Although IL-6 is also an important mediator of cardiovascular disease, its augmentation in arthritic ApoE−/− mice is not associated with a pronounced increase in atherosclerosis. It is possible that the systemic increase in IL-6 is not associated with local production of IL-6 in both the joint and the aorta. It may also be difficult to further enhance atherosclerosis in ApoE−/− mice, which is already at a saturated level due to a combination of both genetic and dietary factors. In support of this assertion, CIA studies performed on ApoE−/− mice show no change in atherosclerosis [41, 42]. Nonetheless this negative data is important to help understand the interplay between the presence of semi-chronic inflammatory arthritis and the development of atherosclerosis.

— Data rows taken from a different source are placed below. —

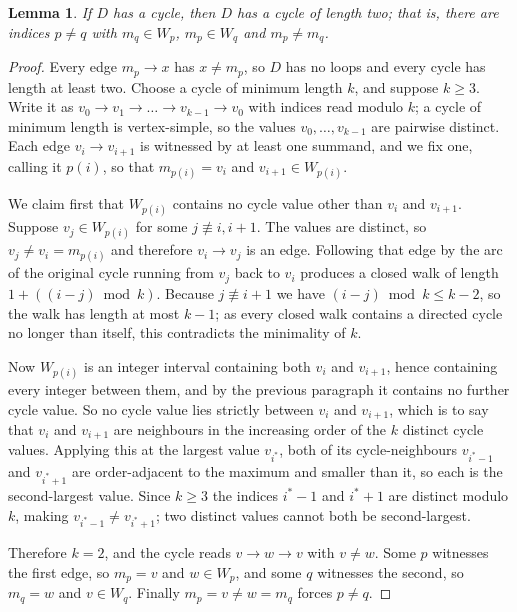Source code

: \documentclass[11pt, a4paper, abstract=yes]{scrartcl}
\theoremstyle{definition}
\theoremstyle{remark}
\theoremstyle{plain}
\newtheorem{lemma}[definition]{Lemma}
\begin{document}
\begin{lemma}
If \(D\) has a cycle, then \(D\) has a cycle of length two; that is, there are indices \(p\ne q\)
with \(m_q\in W_p\), \(m_p\in W_q\) and \(m_p\ne m_q\).
\label{org0e7b129}
\end{lemma}

\begin{proof}
Every edge \(m_p\to x\) has \(x\ne m_p\), so \(D\) has no loops and every cycle has length at least
two. Choose a cycle of minimum length \(k\), and suppose \(k\ge3\). Write it as
\(v_0\to v_1\to\dots\to v_{k-1}\to v_0\) with indices read modulo \(k\); a cycle of minimum length
is vertex-simple, so the values \(v_0,\dots,v_{k-1}\) are pairwise distinct. Each edge
\(v_i\to v_{i+1}\) is witnessed by at least one summand, and we fix one, calling it \(p(i)\), so
that \(m_{p(i)}=v_i\) and \(v_{i+1}\in W_{p(i)}\).

We claim first that \(W_{p(i)}\) contains no cycle value other than \(v_i\) and \(v_{i+1}\). Suppose
\(v_j\in W_{p(i)}\) for some \(j\not\equiv i,i+1\). The values are distinct, so
\(v_j\ne v_i=m_{p(i)}\) and therefore \(v_i\to v_j\) is an edge. Following that edge by the arc of
the original cycle running from \(v_j\) back to \(v_i\) produces a closed walk of length
\(1+((i-j)\bmod k)\). Because \(j\not\equiv i+1\) we have \((i-j)\bmod k\le k-2\), so the walk has
length at most \(k-1\); as every closed walk contains a directed cycle no longer than itself, this
contradicts the minimality of \(k\).

Now \(W_{p(i)}\) is an integer interval containing both \(v_i\) and \(v_{i+1}\), hence containing
every integer between them, and by the previous paragraph it contains no further cycle value. So no
cycle value lies strictly between \(v_i\) and \(v_{i+1}\), which is to say that \(v_i\) and
\(v_{i+1}\) are neighbours in the increasing order of the \(k\) distinct cycle values. Applying this
at the largest value \(v_{i^\ast}\), both of its cycle-neighbours \(v_{i^\ast-1}\) and
\(v_{i^\ast+1}\) are order-adjacent to the maximum and smaller than it, so each is the
second-largest value. Since \(k\ge3\) the indices \(i^\ast-1\) and \(i^\ast+1\) are distinct modulo
\(k\), making \(v_{i^\ast-1}\ne v_{i^\ast+1}\); two distinct values cannot both be second-largest.

Therefore \(k=2\), and the cycle reads \(v\to w\to v\) with \(v\ne w\). Some \(p\) witnesses the
first edge, so \(m_p=v\) and \(w\in W_p\), and some \(q\) witnesses the second, so \(m_q=w\) and
\(v\in W_q\). Finally \(m_p=v\ne w=m_q\) forces \(p\ne q\).
\end{proof}
\end{document}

Taken together, these studies demonstrate that ApoE itself has a major effect on the development of arthritis, which may be mediated through the formation of foamy macrophages within the synovium. The identification of foamy macrophages within the inflamed arthritic joint provides a potential mechanistic link between inflammatory arthritis and atherosclerosis. Improved understanding of the connection between arthritis and atherosclerosis is crucial as we evaluate therapies that will not only improve arthritis but also decrease patients’ risk of cardiovascular disease.

Conclusions

The present study examines the relationship between inflammatory arthritis and atherosclerosis. Our model shows that ApoE is essential for limiting the development of semi-chronic inflammatory arthritis. In contrast, the combination of inflammatory arthritis and ApoE deficiency does not enhance atherosclerosis beyond the high level observed in non-arthritic ApoE−/− mice. However, our data provide additional support that factors beyond the absolute levels of lipids may be important for the development of inflammatory arthritis in ApoE−/− mice. Our data also support a critical role for foamy macrophages and IL-6 production in the progression of inflammatory arthritis. Future studies may uncover the dual role for monocytes in the development of atherosclerosis and arthritis in ApoE−/− mice and address the effects of ApoE deficiency on joint foam cell formation, IL-6 production and arthritis development in a cell-type specific fashion.